**** RECORDS FOR THIS EXERCISE ****

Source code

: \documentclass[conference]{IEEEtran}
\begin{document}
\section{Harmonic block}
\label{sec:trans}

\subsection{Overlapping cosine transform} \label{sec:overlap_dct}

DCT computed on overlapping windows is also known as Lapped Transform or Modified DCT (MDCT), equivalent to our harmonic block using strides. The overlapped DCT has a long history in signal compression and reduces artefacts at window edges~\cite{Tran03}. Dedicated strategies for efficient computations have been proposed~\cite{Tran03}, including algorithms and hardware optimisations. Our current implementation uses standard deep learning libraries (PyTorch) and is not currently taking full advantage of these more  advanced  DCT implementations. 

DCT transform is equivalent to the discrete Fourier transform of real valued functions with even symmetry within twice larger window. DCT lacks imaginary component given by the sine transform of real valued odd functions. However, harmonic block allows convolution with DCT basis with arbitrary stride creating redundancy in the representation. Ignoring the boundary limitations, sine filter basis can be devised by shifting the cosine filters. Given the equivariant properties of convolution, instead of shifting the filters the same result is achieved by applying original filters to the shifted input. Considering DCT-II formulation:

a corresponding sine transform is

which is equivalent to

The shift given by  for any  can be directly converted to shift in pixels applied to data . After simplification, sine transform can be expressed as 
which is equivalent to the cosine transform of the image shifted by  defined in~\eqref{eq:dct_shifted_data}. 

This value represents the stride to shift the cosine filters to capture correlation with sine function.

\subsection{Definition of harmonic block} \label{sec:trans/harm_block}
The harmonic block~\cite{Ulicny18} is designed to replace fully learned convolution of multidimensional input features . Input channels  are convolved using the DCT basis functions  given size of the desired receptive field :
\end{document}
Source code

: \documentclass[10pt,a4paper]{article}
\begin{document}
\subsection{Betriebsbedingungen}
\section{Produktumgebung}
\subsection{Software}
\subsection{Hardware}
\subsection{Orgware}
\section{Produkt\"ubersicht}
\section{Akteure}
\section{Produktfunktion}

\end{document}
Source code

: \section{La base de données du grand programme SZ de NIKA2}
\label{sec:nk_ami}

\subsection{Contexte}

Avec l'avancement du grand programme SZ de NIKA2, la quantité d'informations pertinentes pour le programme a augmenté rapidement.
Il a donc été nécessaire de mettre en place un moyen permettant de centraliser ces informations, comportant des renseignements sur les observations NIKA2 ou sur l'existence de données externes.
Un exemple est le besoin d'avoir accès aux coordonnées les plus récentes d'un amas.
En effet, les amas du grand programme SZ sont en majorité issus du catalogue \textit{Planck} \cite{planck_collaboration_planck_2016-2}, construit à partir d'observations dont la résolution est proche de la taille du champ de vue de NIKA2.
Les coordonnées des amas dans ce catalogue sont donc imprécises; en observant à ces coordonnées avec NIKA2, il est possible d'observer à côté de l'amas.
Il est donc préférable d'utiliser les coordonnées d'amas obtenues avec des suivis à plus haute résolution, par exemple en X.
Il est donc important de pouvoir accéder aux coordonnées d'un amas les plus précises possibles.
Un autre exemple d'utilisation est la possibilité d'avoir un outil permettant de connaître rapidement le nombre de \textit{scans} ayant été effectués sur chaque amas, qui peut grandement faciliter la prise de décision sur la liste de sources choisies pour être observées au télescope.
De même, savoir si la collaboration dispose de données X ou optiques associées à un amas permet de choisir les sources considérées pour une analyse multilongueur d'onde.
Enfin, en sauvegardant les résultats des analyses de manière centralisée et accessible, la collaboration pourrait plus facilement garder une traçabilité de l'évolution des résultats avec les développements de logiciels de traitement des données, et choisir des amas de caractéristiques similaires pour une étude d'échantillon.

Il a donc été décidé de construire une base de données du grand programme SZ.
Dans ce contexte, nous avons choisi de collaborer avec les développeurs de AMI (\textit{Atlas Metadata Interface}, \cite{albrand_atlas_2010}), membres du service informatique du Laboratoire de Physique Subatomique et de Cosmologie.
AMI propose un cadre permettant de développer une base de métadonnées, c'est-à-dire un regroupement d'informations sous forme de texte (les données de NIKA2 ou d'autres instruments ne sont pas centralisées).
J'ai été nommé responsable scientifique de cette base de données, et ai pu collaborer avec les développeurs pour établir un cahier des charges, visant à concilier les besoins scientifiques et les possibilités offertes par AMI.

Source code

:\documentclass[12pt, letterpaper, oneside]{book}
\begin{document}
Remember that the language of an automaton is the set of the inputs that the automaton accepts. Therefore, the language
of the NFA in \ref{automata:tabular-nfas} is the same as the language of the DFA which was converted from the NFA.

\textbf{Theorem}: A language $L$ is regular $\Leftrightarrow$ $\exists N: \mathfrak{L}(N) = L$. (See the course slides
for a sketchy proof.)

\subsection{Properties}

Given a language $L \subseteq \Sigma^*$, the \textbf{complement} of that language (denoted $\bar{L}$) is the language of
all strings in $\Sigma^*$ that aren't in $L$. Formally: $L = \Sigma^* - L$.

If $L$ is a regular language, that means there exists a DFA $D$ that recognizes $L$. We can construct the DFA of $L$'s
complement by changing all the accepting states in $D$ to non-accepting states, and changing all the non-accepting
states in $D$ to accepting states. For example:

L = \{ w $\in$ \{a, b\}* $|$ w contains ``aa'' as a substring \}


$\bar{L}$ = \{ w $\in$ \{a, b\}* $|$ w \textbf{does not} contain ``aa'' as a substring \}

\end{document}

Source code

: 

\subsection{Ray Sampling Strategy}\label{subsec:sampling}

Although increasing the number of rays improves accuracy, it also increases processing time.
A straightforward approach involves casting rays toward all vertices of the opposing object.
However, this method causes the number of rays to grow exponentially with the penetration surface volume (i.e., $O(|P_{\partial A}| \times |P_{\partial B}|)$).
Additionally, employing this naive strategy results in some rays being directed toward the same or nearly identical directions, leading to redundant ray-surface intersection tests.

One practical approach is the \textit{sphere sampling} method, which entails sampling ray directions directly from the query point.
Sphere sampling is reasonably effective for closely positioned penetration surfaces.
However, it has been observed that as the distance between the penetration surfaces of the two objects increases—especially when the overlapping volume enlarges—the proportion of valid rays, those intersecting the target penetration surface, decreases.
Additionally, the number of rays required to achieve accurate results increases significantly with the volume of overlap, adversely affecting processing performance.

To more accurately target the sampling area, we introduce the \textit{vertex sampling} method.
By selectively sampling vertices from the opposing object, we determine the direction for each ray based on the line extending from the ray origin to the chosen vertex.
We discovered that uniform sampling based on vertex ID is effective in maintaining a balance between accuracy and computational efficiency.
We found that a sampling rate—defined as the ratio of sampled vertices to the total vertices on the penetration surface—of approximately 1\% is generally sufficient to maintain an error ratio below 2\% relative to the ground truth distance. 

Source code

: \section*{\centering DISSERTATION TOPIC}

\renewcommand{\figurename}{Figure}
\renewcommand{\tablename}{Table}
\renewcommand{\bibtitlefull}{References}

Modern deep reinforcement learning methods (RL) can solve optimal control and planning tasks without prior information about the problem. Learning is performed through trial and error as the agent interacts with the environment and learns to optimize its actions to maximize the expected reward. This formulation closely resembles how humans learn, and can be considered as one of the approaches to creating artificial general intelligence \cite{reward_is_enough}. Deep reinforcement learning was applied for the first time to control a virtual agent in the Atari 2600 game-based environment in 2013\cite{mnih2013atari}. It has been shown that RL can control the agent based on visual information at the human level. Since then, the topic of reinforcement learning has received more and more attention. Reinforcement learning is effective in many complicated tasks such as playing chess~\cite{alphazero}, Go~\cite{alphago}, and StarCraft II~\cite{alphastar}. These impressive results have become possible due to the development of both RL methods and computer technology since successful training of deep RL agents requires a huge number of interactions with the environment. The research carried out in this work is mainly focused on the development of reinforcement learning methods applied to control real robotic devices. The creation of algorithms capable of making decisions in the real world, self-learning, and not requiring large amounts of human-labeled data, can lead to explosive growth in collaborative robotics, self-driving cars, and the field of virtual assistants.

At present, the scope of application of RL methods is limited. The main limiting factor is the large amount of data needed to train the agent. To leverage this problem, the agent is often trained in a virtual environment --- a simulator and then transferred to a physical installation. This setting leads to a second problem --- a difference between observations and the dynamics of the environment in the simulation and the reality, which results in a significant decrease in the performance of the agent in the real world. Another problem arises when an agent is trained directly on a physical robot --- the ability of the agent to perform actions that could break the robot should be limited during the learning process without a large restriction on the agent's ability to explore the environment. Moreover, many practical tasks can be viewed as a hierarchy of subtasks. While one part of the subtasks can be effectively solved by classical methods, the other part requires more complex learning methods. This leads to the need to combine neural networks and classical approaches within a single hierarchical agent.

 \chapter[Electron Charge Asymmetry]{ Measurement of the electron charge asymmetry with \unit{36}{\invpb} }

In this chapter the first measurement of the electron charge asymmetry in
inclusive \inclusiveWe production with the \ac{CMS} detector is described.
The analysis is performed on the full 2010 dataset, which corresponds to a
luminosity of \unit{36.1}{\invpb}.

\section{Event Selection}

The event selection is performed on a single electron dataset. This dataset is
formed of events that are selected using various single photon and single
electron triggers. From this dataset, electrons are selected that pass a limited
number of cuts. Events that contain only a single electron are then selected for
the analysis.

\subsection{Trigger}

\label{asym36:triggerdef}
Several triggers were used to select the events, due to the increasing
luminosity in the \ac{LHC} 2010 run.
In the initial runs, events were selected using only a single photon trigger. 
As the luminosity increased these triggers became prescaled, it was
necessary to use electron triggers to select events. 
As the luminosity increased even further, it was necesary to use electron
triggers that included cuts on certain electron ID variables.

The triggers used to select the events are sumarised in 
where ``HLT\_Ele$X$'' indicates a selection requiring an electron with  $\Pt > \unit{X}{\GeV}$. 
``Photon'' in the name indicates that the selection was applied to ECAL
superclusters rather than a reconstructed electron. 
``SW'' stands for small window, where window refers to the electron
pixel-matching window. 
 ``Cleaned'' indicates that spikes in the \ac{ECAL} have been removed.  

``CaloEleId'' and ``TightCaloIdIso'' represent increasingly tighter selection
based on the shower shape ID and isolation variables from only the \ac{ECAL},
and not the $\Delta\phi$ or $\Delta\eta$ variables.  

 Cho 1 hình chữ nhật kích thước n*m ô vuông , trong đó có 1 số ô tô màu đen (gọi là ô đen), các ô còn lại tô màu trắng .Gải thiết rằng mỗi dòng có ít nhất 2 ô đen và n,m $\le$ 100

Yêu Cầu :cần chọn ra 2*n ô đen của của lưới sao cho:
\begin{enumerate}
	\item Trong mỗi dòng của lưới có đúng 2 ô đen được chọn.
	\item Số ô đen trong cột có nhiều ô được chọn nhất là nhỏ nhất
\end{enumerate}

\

****

Going through the material above, work out how many lines contain the string "được" and give only that figure.

2